> Exercise data:
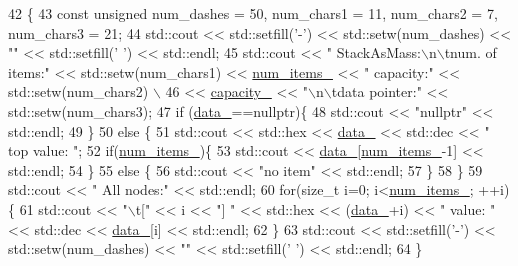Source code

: \begin{DoxyCode}
42                                    \{
43         \textcolor{keyword}{const} \textcolor{keywordtype}{unsigned} num\_dashes = 50, num\_chars1 = 11, num\_chars2 = 7, num\_chars3 = 21;
44         std::cout << std::setfill(\textcolor{charliteral}{'-'}) << std::setw(num\_dashes) << \textcolor{stringliteral}{""} << std::setfill(\textcolor{charliteral}{' '}) << std::endl;
45         std::cout << \textcolor{stringliteral}{"   StackAsMass:\(\backslash\)n\(\backslash\)tnum. of items:"} << std::setw(num\_chars1) << 
      \hyperlink{classstk_1_1_stack_as_mass_a5e9451aac734a824c73b3d7054093fef}{num\_items\_} << \textcolor{stringliteral}{" capacity:"} << std::setw(num\_chars2) \(\backslash\)
46             << \hyperlink{classstk_1_1_stack_as_mass_aa03eca24b4a73e040690da8a14ffef8b}{capacity\_} << \textcolor{stringliteral}{"\(\backslash\)n\(\backslash\)tdata pointer:"} << std::setw(num\_chars3);
47         \textcolor{keywordflow}{if} (\hyperlink{classstk_1_1_stack_as_mass_a15bf94917c32ed7f450f22de28d14467}{data\_}==\textcolor{keyword}{nullptr})\{
48             std::cout << \textcolor{stringliteral}{"nullptr"} << std::endl;
49         \}
50         \textcolor{keywordflow}{else} \{
51             std::cout << std::hex << \hyperlink{classstk_1_1_stack_as_mass_a15bf94917c32ed7f450f22de28d14467}{data\_} << std::dec << \textcolor{stringliteral}{" top value: "};
52             \textcolor{keywordflow}{if}(\hyperlink{classstk_1_1_stack_as_mass_a5e9451aac734a824c73b3d7054093fef}{num\_items\_})\{
53                 std::cout << \hyperlink{classstk_1_1_stack_as_mass_a15bf94917c32ed7f450f22de28d14467}{data\_}[\hyperlink{classstk_1_1_stack_as_mass_a5e9451aac734a824c73b3d7054093fef}{num\_items\_}-1] << std::endl;
54             \}
55             \textcolor{keywordflow}{else} \{
56                 std::cout << \textcolor{stringliteral}{"no item"} << std::endl;
57             \}
58         \}
59         std::cout << \textcolor{stringliteral}{"    All nodes:"} << std::endl;
60         \textcolor{keywordflow}{for}(\textcolor{keywordtype}{size\_t} i=0; i<\hyperlink{classstk_1_1_stack_as_mass_a5e9451aac734a824c73b3d7054093fef}{num\_items\_}; ++i)\{
61             std::cout << \textcolor{stringliteral}{"\(\backslash\)t["} << i << \textcolor{stringliteral}{"] "} << std::hex << (\hyperlink{classstk_1_1_stack_as_mass_a15bf94917c32ed7f450f22de28d14467}{data\_}+i) << \textcolor{stringliteral}{" value: "} << std::dec << 
      \hyperlink{classstk_1_1_stack_as_mass_a15bf94917c32ed7f450f22de28d14467}{data\_}[i] << std::endl;
62         \}
63         std::cout << std::setfill(\textcolor{charliteral}{'-'}) << std::setw(num\_dashes) << \textcolor{stringliteral}{""} << std::setfill(\textcolor{charliteral}{' '}) << std::endl;
64     \}
\end{DoxyCode}
\hypertarget{classstk_1_1_stack_as_mass_a0e8e793c3f09ebe95679a4a588f7973d}{}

> Description of the task:
Which lines of the records above contain the word "keywordtype"? Show each of them.

> Response area:
43         \textcolor{keyword}{const} \textcolor{keywordtype}{unsigned} num\_dashes = 50, num\_chars1 = 11, num\_chars2 = 7, num\_chars3 = 21;
60         \textcolor{keywordflow}{for}(\textcolor{keywordtype}{size\_t} i=0; i<\hyperlink{classstk_1_1_stack_as_mass_a5e9451aac734a824c73b3d7054093fef}{num\_items\_}; ++i)\{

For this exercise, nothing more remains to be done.